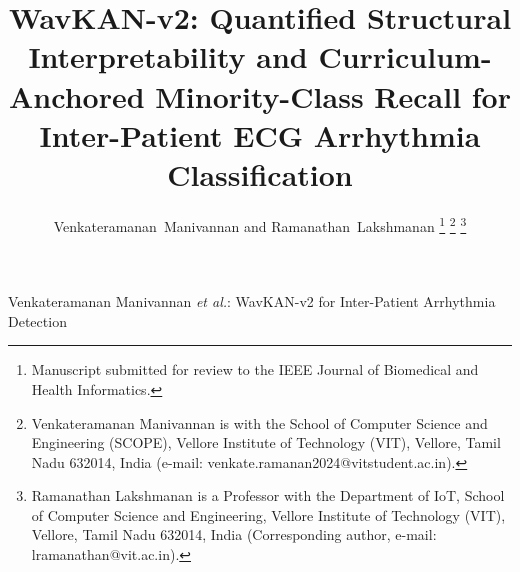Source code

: \documentclass[journal,twoside,web]{ieeecolor}
\begin{document}
\title{\vspace{15mm}WavKAN-v2: Quantified Structural Interpretability and Curriculum-Anchored Minority-Class Recall for Inter-Patient ECG Arrhythmia Classification}

\author{Venkateramanan~Manivannan and Ramanathan~Lakshmanan
\thanks{Manuscript submitted for review to the IEEE Journal of Biomedical and Health Informatics.}
\thanks{Venkateramanan Manivannan is with the School of Computer Science
and Engineering (SCOPE), Vellore Institute of Technology (VIT), Vellore,
Tamil Nadu 632014, India (e-mail: venkate.ramanan2024@vitstudent.ac.in).}
\thanks{Ramanathan Lakshmanan is a Professor with the Department of IoT,
School of Computer Science and Engineering, Vellore Institute of Technology (VIT), Vellore,
Tamil Nadu 632014, India (Corresponding author, e-mail: lramanathan@vit.ac.in).}}

{Venkateramanan Manivannan \MakeLowercase{\textit{et al.}}: WavKAN-v2 for Inter-Patient Arrhythmia Detection}

\maketitle
\end{document}
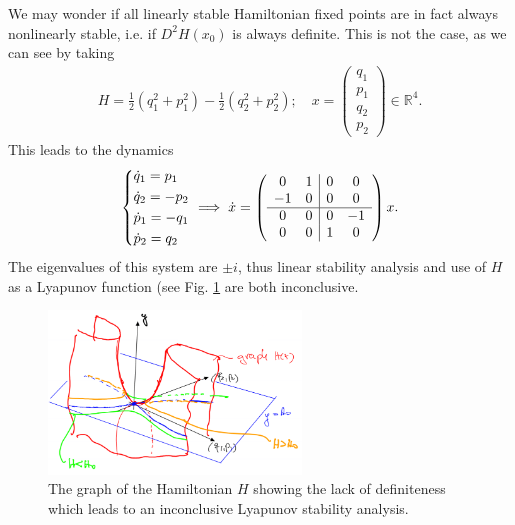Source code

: We may wonder if all linearly stable Hamiltonian fixed points are in fact always nonlinearly stable, i.e. if $D^2H(x_0)$ is always definite. This is not the case, as we can see by taking
 \begin{align}
	 H = \frac{1}{2} \left(q_{1}^{2} + p_{1} ^{2}\right) - \frac{1}{2}\left( q_{2}^{2} + p_{2}^{2}\right);\quad x=
	 \begin{pmatrix}
	 	q_1 \\ p_1 \\ q_2 \\ p_2
	 \end{pmatrix}
	\in \mathbb{R}^{4}. 
\end{align}
This leads to the dynamics
\begin{align}
	\begin{dcases}
		\dot{q}_{1} = p_1 \\
		\dot{q}_2 = - p_2 \\
		\dot{p}_{1} = - q_{1} \\
		\dot{p}_{2} = q_2
	\end{dcases}
	\implies
	\dot{x}=
	\left(
	\begin{array}{ c c | c c}
		0 & 1 & 0 & 0\\
		-1 & 0 & 0 & 0 \\
		\hline
		0 & 0 & 0 & -1 \\
		0 & 0 & 1 & 0
	\end{array} 
	\right)
	x.
\end{align}
The eigenvalues of this system are $\pm i$, thus linear stability analysis and use of $H$ as a Lyapunov function (see Fig. \ref{fig:inconclusive_hamiltonian} are both inconclusive.
\begin{figure}[h!]
	\centering
	\includegraphics[width=0.6\textwidth]{figures/ch8/18inconclusive_hamiltonian.png}
	\caption{The graph of the Hamiltonian $H$ showing the lack of definiteness which leads to an inconclusive Lyapunov stability analysis.}
	\label{fig:inconclusive_hamiltonian}
\end{figure}

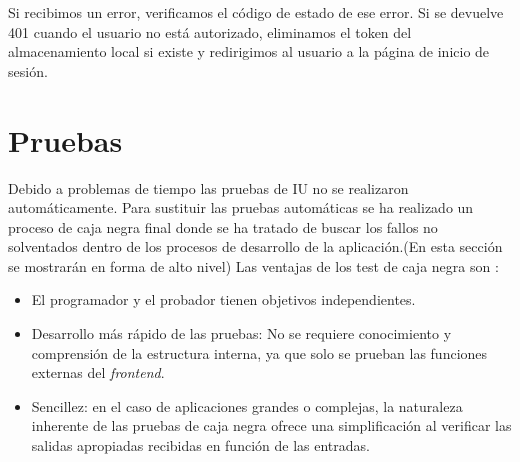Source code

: Si recibimos un error, verificamos el código de estado de ese error. Si se devuelve 401 cuando el usuario no está autorizado, eliminamos el token del almacenamiento local si existe y redirigimos al usuario a la página de inicio de sesión.



\section{Pruebas}
Debido a problemas de tiempo las pruebas de IU no se realizaron automáticamente. Para sustituir las pruebas automáticas se ha realizado un proceso de caja negra final donde se ha tratado de buscar los fallos no solventados dentro de los procesos de desarrollo de la aplicación.(En esta sección se mostrarán en forma de alto nivel) Las ventajas de los test de caja negra son :

\begin{itemize}
\item El programador y el probador tienen objetivos independientes.
\item Desarrollo más rápido de las pruebas: No se requiere conocimiento y comprensión de la estructura interna, ya que solo se prueban las funciones externas del \textit{frontend}.
\item Sencillez: en el caso de aplicaciones grandes o complejas, la naturaleza inherente de las pruebas de caja negra ofrece una simplificación al verificar las salidas apropiadas recibidas en función de las entradas.
\end{itemize}

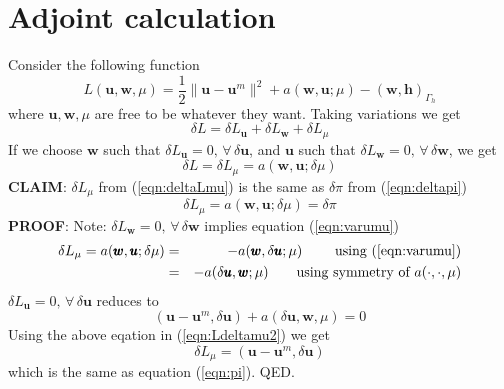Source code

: \documentclass{article}
\newcommand{\beq}{\begin{equation}}
\newcommand{\eeq}{\end{equation}}
\newcommand{\ber}{\begin{eqnarray}}
\newcommand{\eer}{\end{eqnarray}}
\begin{document}
\section{Adjoint calculation}
Consider the following function
%
%
%
\beq
L(\pmb{u},\pmb{w},\mu) = \frac{1}{2}\|\pmb{u}-\pmb{u}^m\|^2 + a(\pmb{w},\pmb{u};\mu)-(\pmb{w},\pmb{h})_{\Gamma_h}
\eeq
where $\pmb{u},\pmb{w},\mu$ are free to be whatever they want. Taking variations we get
%
\beq
\delta{L} = \delta{L}_{\pmb{u}} + \delta{L}_{\pmb{w}} + \delta{L}_{\mu}
\eeq
%
If we choose $\pmb{w}$ such that $\delta{L}_{\pmb{u}}=0,\,\forall\,\delta\pmb{u}$, and $\pmb{u}$ such that $\delta{L}_{\pmb{w}}=0,\,\forall\,\delta\pmb{w}$, we get
%
\beq
\label{eqn:deltaLmu}
\delta{L} = \delta{L}_{\mu} = a(\pmb{w},\pmb{u};\delta\mu)
\eeq
%
\textbf{CLAIM}: $\delta{L}_{\mu}$ from (\ref{eqn:deltaLmu}) is the same as $\delta{\pi}$ from (\ref{eqn:deltapi})
\beq
\delta{L}_{\mu} = a(\pmb{w},\pmb{u};\delta\mu) = \delta{\pi}
\eeq
%
\textbf{PROOF}:
Note: $\delta{L}_{\pmb{w}}=0,\,\forall\,\delta\pmb{w}$ implies equation (\ref{eqn:varumu})
\ber
\delta{L}_{\mu} = a(\pmb{w},\pmb{u};\delta\mu) &=& -a(\pmb{w},\delta\pmb{u};\mu) \qquad \text{ using } (\ref{eqn:varumu}) \\
\label{eqn:Ldeltamu2}
&=& -a(\delta\pmb{u},\pmb{w};\mu) \qquad \text{using symmetry of } a(\cdot,\cdot,\mu) 
\eer
$\delta{L}_{\pmb{u}}=0,\,\forall\,\delta\pmb{u}$ reduces to 
\beq
(\pmb{u}-\pmb{u}^m,\delta{\pmb{u}}) + a(\delta\pmb{u},\pmb{w},\mu) = 0
\eeq
Using the above eqation in (\ref{eqn:Ldeltamu2}) we get
\beq
\delta{L}_{\mu} = (\pmb{u}-\pmb{u}^m,\delta{\pmb{u}})
\eeq
which is the same as equation (\ref{eqn:pi}). QED.
%
%
\end{document}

****

● **TASK PROMPT**: From the material above, please return each line containing "eqnarray".

● **OUTPUT**:
\newcommand{\ber}{\begin{eqnarray}}
\newcommand{\eer}{\end{eqnarray}}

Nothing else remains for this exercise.